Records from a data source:
________________________

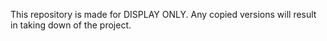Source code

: This repository is made for DISPLAY ONLY. Any copied versions will result in taking down of the project.
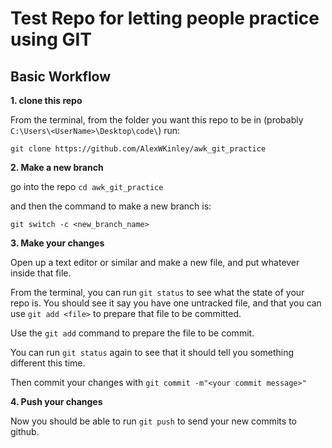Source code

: # Test Repo for letting people practice using GIT

## Basic Workflow

**1. clone this repo**

From the terminal, from the folder you want this repo to be in (probably `C:\Users\<UserName>\Desktop\code\`) run:

`git clone https://github.com/AlexWKinley/awk_git_practice`

**2. Make a new branch**

go into the repo `cd awk_git_practice`

and then the command to make a new branch is:

`git switch -c <new_branch_name>`


**3. Make your changes**

Open up a text editor or similar and make a new file, and put whatever inside that file.

From the terminal, you can run `git status` to see what the state of your repo is. You should see it say you have one untracked file, and that you can use `git add <file>` to prepare that file to be committed.

Use the `git add` command to prepare the file to be commit.

You can run `git status` again to see that it should tell you something different this time. 

Then commit your changes with `git commit -m"<your commit message>"`

**4. Push your changes**

Now you should be able to run `git push` to send your new commits to github.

________________________

Each line from the one containing "Make your changes**" to the close of the records must appear in the output exactly, and no other line.

| The answer |
**3. Make your changes**

Open up a text editor or similar and make a new file, and put whatever inside that file.

From the terminal, you can run `git status` to see what the state of your repo is. You should see it say you have one untracked file, and that you can use `git add <file>` to prepare that file to be committed.

Use the `git add` command to prepare the file to be commit.

You can run `git status` again to see that it should tell you something different this time. 

Then commit your changes with `git commit -m"<your commit message>"`

**4. Push your changes**

Now you should be able to run `git push` to send your new commits to github.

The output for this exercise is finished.